Fig. 6.

Fig. 6.

Changes in lipid composition in Tango2 deficiency. (A) Volcano plot of lipid log₂(fold change) values in controls versus tango2 mutants (4 weeks). Fold differences are calculated as the ratio of lipids in WT to those in tango2 mutants. Dots in green represent the lipids with the lowest levels in tango2 mutants in comparison to controls (P<0.05). (B) Normalized profiles of different lipids classes (blue, control; orange, tango2 mutants). ChE, cholesterol ester; DG, diglyceride; LPC, lysophosphatidylcholine; LPE, lysophosphatidylethanolamine; PC, phosphatidylcholine; PE, phosphatidylethanolamine; PG, phosphatidylglycerol; PS, phosphatidylserine; TG, triglyceride. Data show the mean±s.e.m. Unpaired two-tailed t-test was used to determine significance. *P<0.05. (C) Working model of the effect of Tango2 deficiency on lipid metabolism: tango2 mutants exhibit a decreased abundance of phospholipids and triglycerides (pink) indicating a defect in the glycerol-3-P pathway. The protein product of LPIN1, a rhabdomyolysis-causing gene, catalyzes diacylglycerol synthesis in the glycerol-3-P pathway.
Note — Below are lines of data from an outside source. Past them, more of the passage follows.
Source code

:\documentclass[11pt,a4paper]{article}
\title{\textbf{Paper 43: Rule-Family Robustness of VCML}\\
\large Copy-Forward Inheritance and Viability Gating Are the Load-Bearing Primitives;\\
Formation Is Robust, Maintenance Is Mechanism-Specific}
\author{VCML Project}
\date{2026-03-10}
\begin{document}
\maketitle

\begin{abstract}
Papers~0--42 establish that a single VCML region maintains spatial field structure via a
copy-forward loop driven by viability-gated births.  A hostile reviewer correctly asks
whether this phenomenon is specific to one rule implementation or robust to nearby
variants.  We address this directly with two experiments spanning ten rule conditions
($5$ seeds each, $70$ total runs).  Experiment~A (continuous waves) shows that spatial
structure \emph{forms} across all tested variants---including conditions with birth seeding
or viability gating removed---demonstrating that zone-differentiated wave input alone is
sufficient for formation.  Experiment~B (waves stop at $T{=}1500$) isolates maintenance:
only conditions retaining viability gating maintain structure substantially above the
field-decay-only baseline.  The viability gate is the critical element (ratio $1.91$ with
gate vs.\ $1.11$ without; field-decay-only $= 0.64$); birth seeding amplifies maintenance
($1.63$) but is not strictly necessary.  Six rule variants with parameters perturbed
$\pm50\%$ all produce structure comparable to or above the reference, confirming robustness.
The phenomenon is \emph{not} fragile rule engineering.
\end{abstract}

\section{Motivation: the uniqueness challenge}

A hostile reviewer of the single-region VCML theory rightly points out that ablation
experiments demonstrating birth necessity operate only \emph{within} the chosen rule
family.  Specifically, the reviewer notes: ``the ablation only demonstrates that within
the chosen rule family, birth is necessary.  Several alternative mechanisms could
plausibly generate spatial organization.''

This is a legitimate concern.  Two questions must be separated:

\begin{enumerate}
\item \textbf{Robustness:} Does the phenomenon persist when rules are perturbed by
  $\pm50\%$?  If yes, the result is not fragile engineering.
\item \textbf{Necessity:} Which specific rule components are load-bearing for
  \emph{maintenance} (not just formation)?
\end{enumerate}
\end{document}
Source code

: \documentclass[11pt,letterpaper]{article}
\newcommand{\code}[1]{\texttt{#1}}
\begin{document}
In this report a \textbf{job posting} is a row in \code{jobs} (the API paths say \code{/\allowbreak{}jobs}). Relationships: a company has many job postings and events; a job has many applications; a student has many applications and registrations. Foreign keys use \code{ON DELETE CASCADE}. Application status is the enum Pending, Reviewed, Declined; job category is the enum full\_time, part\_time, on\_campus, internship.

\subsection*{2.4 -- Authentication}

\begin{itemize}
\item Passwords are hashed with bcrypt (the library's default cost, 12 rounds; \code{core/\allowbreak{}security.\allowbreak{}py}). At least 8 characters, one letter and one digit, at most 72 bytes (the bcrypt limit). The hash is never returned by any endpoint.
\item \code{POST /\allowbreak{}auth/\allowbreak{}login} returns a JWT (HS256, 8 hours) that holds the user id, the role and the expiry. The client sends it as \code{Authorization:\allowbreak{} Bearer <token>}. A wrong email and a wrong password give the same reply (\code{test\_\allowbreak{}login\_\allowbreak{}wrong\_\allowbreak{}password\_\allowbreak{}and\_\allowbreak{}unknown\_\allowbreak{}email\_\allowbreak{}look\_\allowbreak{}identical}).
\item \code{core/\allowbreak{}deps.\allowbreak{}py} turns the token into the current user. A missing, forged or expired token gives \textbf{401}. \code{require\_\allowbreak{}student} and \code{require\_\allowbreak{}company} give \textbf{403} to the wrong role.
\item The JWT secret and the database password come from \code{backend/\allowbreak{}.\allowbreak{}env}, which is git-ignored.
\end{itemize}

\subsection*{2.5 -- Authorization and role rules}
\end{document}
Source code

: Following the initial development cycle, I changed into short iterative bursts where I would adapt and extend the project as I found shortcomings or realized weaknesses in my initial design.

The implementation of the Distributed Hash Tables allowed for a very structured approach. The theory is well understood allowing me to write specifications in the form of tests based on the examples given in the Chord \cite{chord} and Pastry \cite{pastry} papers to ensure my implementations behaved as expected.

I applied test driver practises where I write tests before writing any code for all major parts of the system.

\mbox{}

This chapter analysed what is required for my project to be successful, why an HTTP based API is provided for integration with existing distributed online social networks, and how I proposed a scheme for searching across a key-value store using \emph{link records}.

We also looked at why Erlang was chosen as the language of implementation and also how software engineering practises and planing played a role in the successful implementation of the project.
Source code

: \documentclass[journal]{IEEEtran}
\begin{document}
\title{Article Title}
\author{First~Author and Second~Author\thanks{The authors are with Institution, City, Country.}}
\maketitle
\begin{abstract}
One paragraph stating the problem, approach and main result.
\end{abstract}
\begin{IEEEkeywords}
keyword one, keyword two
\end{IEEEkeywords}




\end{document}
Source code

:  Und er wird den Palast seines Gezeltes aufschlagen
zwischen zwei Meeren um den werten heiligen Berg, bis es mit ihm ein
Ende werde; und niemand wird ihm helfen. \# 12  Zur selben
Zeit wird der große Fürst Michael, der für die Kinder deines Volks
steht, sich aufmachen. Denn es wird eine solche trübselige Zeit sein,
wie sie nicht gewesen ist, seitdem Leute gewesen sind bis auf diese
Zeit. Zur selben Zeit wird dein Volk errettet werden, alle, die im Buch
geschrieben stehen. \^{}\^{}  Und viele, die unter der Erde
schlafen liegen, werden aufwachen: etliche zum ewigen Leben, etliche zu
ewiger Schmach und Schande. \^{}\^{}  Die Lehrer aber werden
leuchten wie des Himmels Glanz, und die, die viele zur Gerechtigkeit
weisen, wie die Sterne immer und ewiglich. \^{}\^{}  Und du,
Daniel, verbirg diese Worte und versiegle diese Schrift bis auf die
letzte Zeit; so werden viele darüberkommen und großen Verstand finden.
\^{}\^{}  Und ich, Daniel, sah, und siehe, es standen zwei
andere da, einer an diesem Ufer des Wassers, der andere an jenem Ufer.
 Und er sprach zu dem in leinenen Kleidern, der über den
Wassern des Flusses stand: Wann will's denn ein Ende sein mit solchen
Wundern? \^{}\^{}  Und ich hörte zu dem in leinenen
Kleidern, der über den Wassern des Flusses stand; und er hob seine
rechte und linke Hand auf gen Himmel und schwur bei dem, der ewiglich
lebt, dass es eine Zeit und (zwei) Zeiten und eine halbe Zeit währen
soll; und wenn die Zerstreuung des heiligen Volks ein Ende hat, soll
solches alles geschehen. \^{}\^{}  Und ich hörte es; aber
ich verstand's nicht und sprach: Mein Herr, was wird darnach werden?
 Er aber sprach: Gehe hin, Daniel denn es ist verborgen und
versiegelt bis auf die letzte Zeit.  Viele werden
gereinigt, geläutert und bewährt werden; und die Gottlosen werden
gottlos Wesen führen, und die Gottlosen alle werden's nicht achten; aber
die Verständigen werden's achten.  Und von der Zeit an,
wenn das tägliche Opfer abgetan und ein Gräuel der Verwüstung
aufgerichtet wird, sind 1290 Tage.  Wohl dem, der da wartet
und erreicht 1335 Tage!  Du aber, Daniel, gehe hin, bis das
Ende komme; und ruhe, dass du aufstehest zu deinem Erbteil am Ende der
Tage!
Triglycerides are energy stores synthesized using glycerol-3-phosphate and fatty acids (FA) and are reduced in Tango2 deficiency. Some patients' fibroblasts exhibit acylcarnitine accumulation, which may limit acyl-CoA availability for the glycerol-3-P pathway, resulting in phospholipid deficiency. TGA: Triacylglycerol.